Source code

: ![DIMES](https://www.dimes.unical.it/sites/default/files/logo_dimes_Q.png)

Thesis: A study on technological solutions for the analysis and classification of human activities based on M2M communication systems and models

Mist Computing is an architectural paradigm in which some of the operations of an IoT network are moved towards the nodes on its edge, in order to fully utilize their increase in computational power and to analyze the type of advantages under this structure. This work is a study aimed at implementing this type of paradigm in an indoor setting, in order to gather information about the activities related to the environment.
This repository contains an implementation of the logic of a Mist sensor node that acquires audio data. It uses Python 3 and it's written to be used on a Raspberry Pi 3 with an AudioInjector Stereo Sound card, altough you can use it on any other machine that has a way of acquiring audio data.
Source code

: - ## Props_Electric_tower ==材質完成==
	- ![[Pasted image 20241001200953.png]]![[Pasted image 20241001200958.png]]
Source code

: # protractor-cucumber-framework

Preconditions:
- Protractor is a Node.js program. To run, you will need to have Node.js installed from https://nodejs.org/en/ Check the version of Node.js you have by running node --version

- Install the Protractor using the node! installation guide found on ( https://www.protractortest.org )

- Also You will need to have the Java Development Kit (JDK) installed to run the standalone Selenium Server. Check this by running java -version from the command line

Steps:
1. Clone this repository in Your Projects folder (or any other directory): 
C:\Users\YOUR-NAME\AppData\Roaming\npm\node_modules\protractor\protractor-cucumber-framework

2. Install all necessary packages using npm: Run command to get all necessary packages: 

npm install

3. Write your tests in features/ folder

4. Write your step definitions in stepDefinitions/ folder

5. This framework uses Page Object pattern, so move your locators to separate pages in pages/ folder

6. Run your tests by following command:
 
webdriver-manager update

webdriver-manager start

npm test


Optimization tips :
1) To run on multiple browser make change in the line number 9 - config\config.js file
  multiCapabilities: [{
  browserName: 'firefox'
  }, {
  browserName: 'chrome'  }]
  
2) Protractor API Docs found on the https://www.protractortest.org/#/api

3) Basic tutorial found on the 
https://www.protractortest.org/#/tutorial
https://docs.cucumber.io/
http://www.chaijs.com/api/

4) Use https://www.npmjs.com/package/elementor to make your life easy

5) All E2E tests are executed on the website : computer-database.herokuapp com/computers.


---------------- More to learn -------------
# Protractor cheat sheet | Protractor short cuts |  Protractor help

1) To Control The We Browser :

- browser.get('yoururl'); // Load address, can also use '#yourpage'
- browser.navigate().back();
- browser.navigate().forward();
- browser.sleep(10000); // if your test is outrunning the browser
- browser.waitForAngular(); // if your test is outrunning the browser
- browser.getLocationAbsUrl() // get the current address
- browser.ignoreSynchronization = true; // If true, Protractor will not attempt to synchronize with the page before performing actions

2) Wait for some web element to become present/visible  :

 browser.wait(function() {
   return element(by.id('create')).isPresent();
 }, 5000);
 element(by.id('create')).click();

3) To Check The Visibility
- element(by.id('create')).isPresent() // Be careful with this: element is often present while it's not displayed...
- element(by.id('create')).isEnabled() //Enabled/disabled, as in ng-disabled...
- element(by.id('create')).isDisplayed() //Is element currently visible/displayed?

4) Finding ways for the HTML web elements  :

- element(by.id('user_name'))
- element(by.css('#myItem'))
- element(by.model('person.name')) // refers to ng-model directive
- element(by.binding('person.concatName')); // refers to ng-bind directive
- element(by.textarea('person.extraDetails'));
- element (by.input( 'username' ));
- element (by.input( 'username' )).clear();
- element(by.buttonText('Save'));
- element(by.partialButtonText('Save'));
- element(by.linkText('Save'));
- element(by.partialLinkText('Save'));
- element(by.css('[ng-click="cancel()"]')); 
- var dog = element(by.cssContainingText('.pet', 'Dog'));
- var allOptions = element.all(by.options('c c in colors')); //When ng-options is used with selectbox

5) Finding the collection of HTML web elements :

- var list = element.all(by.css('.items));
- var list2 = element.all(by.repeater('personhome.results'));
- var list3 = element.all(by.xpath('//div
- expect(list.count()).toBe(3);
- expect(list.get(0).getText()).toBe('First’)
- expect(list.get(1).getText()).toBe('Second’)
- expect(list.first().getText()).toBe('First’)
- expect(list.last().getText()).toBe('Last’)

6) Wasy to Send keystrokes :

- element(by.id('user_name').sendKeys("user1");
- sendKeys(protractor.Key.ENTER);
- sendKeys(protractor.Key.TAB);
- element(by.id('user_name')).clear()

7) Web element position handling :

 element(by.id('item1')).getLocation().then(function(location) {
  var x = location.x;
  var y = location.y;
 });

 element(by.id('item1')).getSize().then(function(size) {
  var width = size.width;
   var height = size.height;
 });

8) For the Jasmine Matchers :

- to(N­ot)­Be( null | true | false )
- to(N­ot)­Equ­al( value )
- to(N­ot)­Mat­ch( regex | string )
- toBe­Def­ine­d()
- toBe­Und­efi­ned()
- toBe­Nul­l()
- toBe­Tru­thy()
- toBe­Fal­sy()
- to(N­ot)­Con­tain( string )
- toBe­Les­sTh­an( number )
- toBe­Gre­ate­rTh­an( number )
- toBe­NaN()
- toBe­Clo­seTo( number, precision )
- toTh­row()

Work to complete
Restate word for word the lines of the data above, starting at the line containing "- Also You will" and ending at the line containing "- browser.get('yoururl'); //", both included, and nothing more.

Finished exercise
- Also You will need to have the Java Development Kit (JDK) installed to run the standalone Selenium Server. Check this by running java -version from the command line

Steps:
1. Clone this repository in Your Projects folder (or any other directory): 
C:\Users\YOUR-NAME\AppData\Roaming\npm\node_modules\protractor\protractor-cucumber-framework

2. Install all necessary packages using npm: Run command to get all necessary packages: 

npm install

3. Write your tests in features/ folder

4. Write your step definitions in stepDefinitions/ folder

5. This framework uses Page Object pattern, so move your locators to separate pages in pages/ folder

6. Run your tests by following command:
 
webdriver-manager update

webdriver-manager start

npm test


Optimization tips :
1) To run on multiple browser make change in the line number 9 - config\config.js file
  multiCapabilities: [{
  browserName: 'firefox'
  }, {
  browserName: 'chrome'  }]
  
2) Protractor API Docs found on the https://www.protractortest.org/#/api

3) Basic tutorial found on the 
https://www.protractortest.org/#/tutorial
https://docs.cucumber.io/
http://www.chaijs.com/api/

4) Use https://www.npmjs.com/package/elementor to make your life easy

5) All E2E tests are executed on the website : computer-database.herokuapp com/computers.


---------------- More to learn -------------
# Protractor cheat sheet | Protractor short cuts |  Protractor help

1) To Control The We Browser :

- browser.get('yoururl'); // Load address, can also use '#yourpage'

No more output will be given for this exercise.